Secretary of State Hillary Clinton departed the State Department with the legacy of a largely successful mission to restore the US image abroad through relentless values driven global diplomacy.
The Secretary’s intense approach aimed to reconnect with the rest of the world and to redefine American values amidst a shift in US foreign policy. Rather than merely chastising rouge and unfriendly states, she sought to embrace the local human rights activists and civil society that fight for equality, freedom of speech, and democratic ideals. She reached out to those who understood the struggle first hand and, when possible, helped to shield them from the repressive regimes they defy.
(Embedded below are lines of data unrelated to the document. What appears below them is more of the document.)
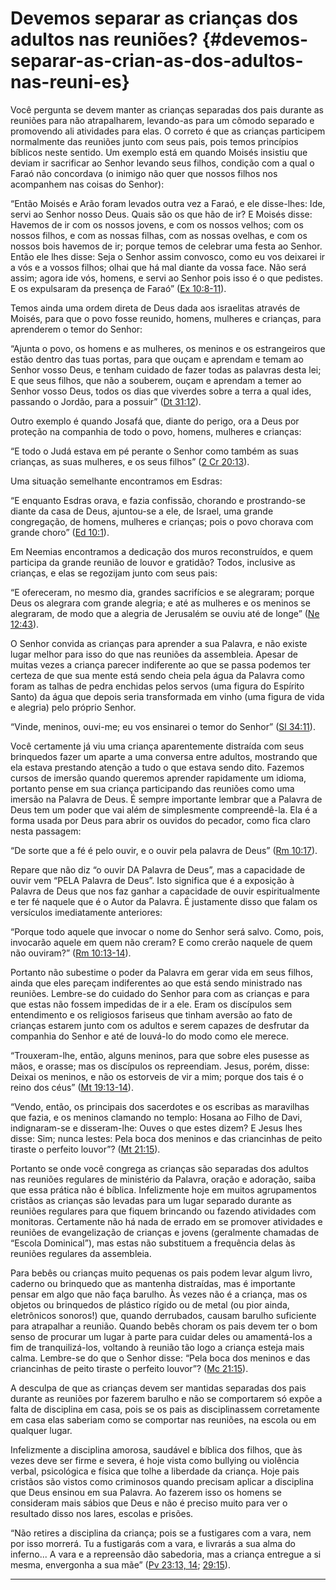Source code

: # Devemos separar as crianças dos adultos nas reuniões? {#devemos-separar-as-crian-as-dos-adultos-nas-reuni-es}

Você pergunta se devem manter as crianças separadas dos pais durante as reuniões para não atrapalharem, levando-as para um cômodo separado e promovendo ali atividades para elas. O correto é que as crianças participem normalmente das reuniões junto com seus pais, pois temos princípios bíblicos neste sentido. Um exemplo está em quando Moisés insistiu que deviam ir sacrificar ao Senhor levando seus filhos, condição com a qual o Faraó não concordava (o inimigo não quer que nossos filhos nos acompanhem nas coisas do Senhor):

“Então Moisés e Arão foram levados outra vez a Faraó, e ele disse-lhes: Ide, servi ao Senhor nosso Deus. Quais são os que hão de ir? E Moisés disse: Havemos de ir com os nossos jovens, e com os nossos velhos; com os nossos filhos, e com as nossas filhas, com as nossas ovelhas, e com os nossos bois havemos de ir; porque temos de celebrar uma festa ao Senhor. Então ele lhes disse: Seja o Senhor assim convosco, como eu vos deixarei ir a vós e a vossos filhos; olhai que há mal diante da vossa face. Não será assim; agora ide vós, homens, e servi ao Senhor pois isso é o que pedistes. E os expulsaram da presença de Faraó” ([Ex 10:8-11](http://bibliaonline.com.br/acf/ex/10/8-11)).

Temos ainda uma ordem direta de Deus dada aos israelitas através de Moisés, para que o povo fosse reunido, homens, mulheres e crianças, para aprenderem o temor do Senhor:

“Ajunta o povo, os homens e as mulheres, os meninos e os estrangeiros que estão dentro das tuas portas, para que ouçam e aprendam e temam ao Senhor vosso Deus, e tenham cuidado de fazer todas as palavras desta lei; E que seus filhos, que não a souberem, ouçam e aprendam a temer ao Senhor vosso Deus, todos os dias que viverdes sobre a terra a qual ides, passando o Jordão, para a possuir” ([Dt 31:12](http://bibliaonline.com.br/acf/dt/31/12)).

Outro exemplo é quando Josafá que, diante do perigo, ora a Deus por proteção na companhia de todo o povo, homens, mulheres e crianças:

“E todo o Judá estava em pé perante o Senhor como também as suas crianças, as suas mulheres, e os seus filhos” ([2 Cr 20:13](http://bibliaonline.com.br/acf/2cr/20/13)).

Uma situação semelhante encontramos em Esdras:

“E enquanto Esdras orava, e fazia confissão, chorando e prostrando-se diante da casa de Deus, ajuntou-se a ele, de Israel, uma grande congregação, de homens, mulheres e crianças; pois o povo chorava com grande choro” ([Ed 10:1](http://bibliaonline.com.br/acf/ed/10/1)).

Em Neemias encontramos a dedicação dos muros reconstruídos, e quem participa da grande reunião de louvor e gratidão? Todos, inclusive as crianças, e elas se regozijam junto com seus pais:

“E ofereceram, no mesmo dia, grandes sacrifícios e se alegraram; porque Deus os alegrara com grande alegria; e até as mulheres e os meninos se alegraram, de modo que a alegria de Jerusalém se ouviu até de longe” ([Ne 12:43](http://bibliaonline.com.br/acf/ne/12/43)).

O Senhor convida as crianças para aprender a sua Palavra, e não existe lugar melhor para isso do que nas reuniões da assembleia. Apesar de muitas vezes a criança parecer indiferente ao que se passa podemos ter certeza de que sua mente está sendo cheia pela água da Palavra como foram as talhas de pedra enchidas pelos servos (uma figura do Espírito Santo) da água que depois seria transformada em vinho (uma figura de vida e alegria) pelo próprio Senhor.

“Vinde, meninos, ouvi-me; eu vos ensinarei o temor do Senhor” ([Sl 34:11](http://bibliaonline.com.br/acf/sl/34/11)).

Você certamente já viu uma criança aparentemente distraída com seus brinquedos fazer um aparte a uma conversa entre adultos, mostrando que ela estava prestando atenção a tudo o que estava sendo dito. Fazemos cursos de imersão quando queremos aprender rapidamente um idioma, portanto pense em sua criança participando das reuniões como uma imersão na Palavra de Deus. É sempre importante lembrar que a Palavra de Deus tem um poder que vai além de simplesmente compreendê-la. Ela é a forma usada por Deus para abrir os ouvidos do pecador, como fica claro nesta passagem:

“De sorte que a fé é pelo ouvir, e o ouvir pela palavra de Deus” ([Rm 10:17](http://bibliaonline.com.br/acf/rm/10/17)).

Repare que não diz “o ouvir DA Palavra de Deus”, mas a capacidade de ouvir vem “PELA Palavra de Deus”. Isto significa que é a exposição à Palavra de Deus que nos faz ganhar a capacidade de ouvir espiritualmente e ter fé naquele que é o Autor da Palavra. É justamente disso que falam os versículos imediatamente anteriores:

“Porque todo aquele que invocar o nome do Senhor será salvo. Como, pois, invocarão aquele em quem não creram? E como crerão naquele de quem não ouviram?” ([Rm 10:13-14](http://bibliaonline.com.br/acf/rm/10/13-14)).

Portanto não subestime o poder da Palavra em gerar vida em seus filhos, ainda que eles pareçam indiferentes ao que está sendo ministrado nas reuniões. Lembre-se do cuidado do Senhor para com as crianças e para que estas não fossem impedidas de ir a ele. Eram os discípulos sem entendimento e os religiosos fariseus que tinham aversão ao fato de crianças estarem junto com os adultos e serem capazes de desfrutar da companhia do Senhor e até de louvá-lo do modo como ele merece.

“Trouxeram-lhe, então, alguns meninos, para que sobre eles pusesse as mãos, e orasse; mas os discípulos os repreendiam. Jesus, porém, disse: Deixai os meninos, e não os estorveis de vir a mim; porque dos tais é o reino dos céus” ([Mt 19:13-14](http://bibliaonline.com.br/acf/mt/19/13-14)).

“Vendo, então, os principais dos sacerdotes e os escribas as maravilhas que fazia, e os meninos clamando no templo: Hosana ao Filho de Davi, indignaram-se e disseram-lhe: Ouves o que estes dizem? E Jesus lhes disse: Sim; nunca lestes: Pela boca dos meninos e das criancinhas de peito tiraste o perfeito louvor”? ([Mt 21:15](http://bibliaonline.com.br/acf/mt/21/15)).

Portanto se onde você congrega as crianças são separadas dos adultos nas reuniões regulares de ministério da Palavra, oração e adoração, saiba que essa prática não é bíblica. Infelizmente hoje em muitos agrupamentos cristãos as crianças são levadas para um lugar separado durante as reuniões regulares para que fiquem brincando ou fazendo atividades com monitoras. Certamente não há nada de errado em se promover atividades e reuniões de evangelização de crianças e jovens (geralmente chamadas de “Escola Dominical”), mas estas não substituem a frequência delas às reuniões regulares da assembleia.

Para bebês ou crianças muito pequenas os pais podem levar algum livro, caderno ou brinquedo que as mantenha distraídas, mas é importante pensar em algo que não faça barulho. Às vezes não é a criança, mas os objetos ou brinquedos de plástico rígido ou de metal (ou pior ainda, eletrônicos sonoros!) que, quando derrubados, causam barulho suficiente para atrapalhar a reunião. Quando bebês choram os pais devem ter o bom senso de procurar um lugar à parte para cuidar deles ou amamentá-los a fim de tranquilizá-los, voltando à reunião tão logo a criança esteja mais calma. Lembre-se do que o Senhor disse: “Pela boca dos meninos e das criancinhas de peito tiraste o perfeito louvor”? ([Mc 21:15](http://bibliaonline.com.br/acf/mc/21/15)).

A desculpa de que as crianças devem ser mantidas separadas dos pais durante as reuniões por fazerem barulho e não se comportarem só expõe a falta de disciplina em casa, pois se os pais as disciplinassem corretamente em casa elas saberiam como se comportar nas reuniões, na escola ou em qualquer lugar.

Infelizmente a disciplina amorosa, saudável e bíblica dos filhos, que às vezes deve ser firme e severa, é hoje vista como bullying ou violência verbal, psicológica e física que tolhe a liberdade da criança. Hoje pais cristãos são vistos como criminosos quando precisam aplicar a disciplina que Deus ensinou em sua Palavra. Ao fazerem isso os homens se consideram mais sábios que Deus e não é preciso muito para ver o resultado disso nos lares, escolas e prisões.

“Não retires a disciplina da criança; pois se a fustigares com a vara, nem por isso morrerá. Tu a fustigarás com a vara, e livrarás a sua alma do inferno... A vara e a repreensão dão sabedoria, mas a criança entregue a si mesma, envergonha a sua mãe” ([Pv 23:13, 14](http://bibliaonline.com.br/acf/pv/23/13,14); [29:15](http://bibliaonline.com.br/acf/pv/29/15)).

*****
The emphasis was on quantity, as evident by the near 950,000 miles and 81 days she spent in the air to travel across the globe as the Secretary of State, which was perhaps more than any other individual, politician or not, during that timeframe. Her eight-a-day meetings with civic activists, international organization chiefs, and high government officials overshadowed her role in major global conflicts, a function she sought to avoid for reasons that will likely be clearer in the future.
Often she was visibly exhausted and would immediately jump from meetings and speeches to a government plane that would get her and her team to the next international conference. Her plan was ambitious, and while hard to measure and evaluate, few would say that she was not successful at what she set out to do. The State Department can lay claim to some major achievements during her tenure. Not least for the support granted to human right advocates and detained dissidents, the expanded role of civil society in international forums, an improved standing for women in places where they are marginalized, and the empowerment of minority voices across homogenous societies. The international community, philanthropists, and grant makers would do well to capitalize on the positive inertia that has instilled a more grassroots and localized approach in US foreign policy to reform, transitional democracy, and public diplomacy.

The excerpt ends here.